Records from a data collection
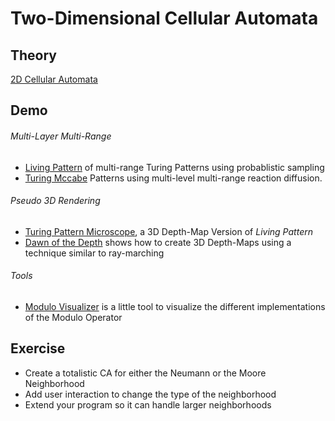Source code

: Two-Dimensional Cellular Automata
=================================

## Theory

[2D Cellular Automata](theory)

## Demo

###### Multi-Layer Multi-Range
- [Living Pattern](demo/living) of multi-range Turing Patterns using probablistic sampling
- [Turing Mccabe](demo/Turing_McCabe) Patterns using multi-level multi-range reaction diffusion.

###### Pseudo 3D Rendering
- [Turing Pattern Microscope](demo/microscope), a 3D Depth-Map Version of *Living Pattern*
- [Dawn of the Depth](demo/dawn_of_the_depth) shows how to create 3D Depth-Maps using a technique similar to ray-marching

###### Tools
- [Modulo Visualizer](demo/modulo_visualizer) is a little tool to visualize the different implementations of the Modulo Operator

## Exercise
- Create a totalistic CA for either the Neumann or the Moore Neighborhood
- Add user interaction to change the type of the neighborhood
- Extend your program so it can handle larger neighborhoods

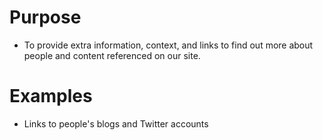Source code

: # Purpose
* To provide extra information, context, and links to find out more about
  people and content referenced on our site.

# Examples
* Links to people's blogs and Twitter accounts
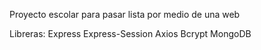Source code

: Proyecto escolar para pasar lista por medio de una web

Libreras:
Express
Express-Session
Axios
Bcrypt
MongoDB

Instructions to follow »
Go through the entries and filter for lines holding the word "Cellular"; copy each match.

Exercise result »
: Two-Dimensional Cellular Automata
[2D Cellular Automata](theory)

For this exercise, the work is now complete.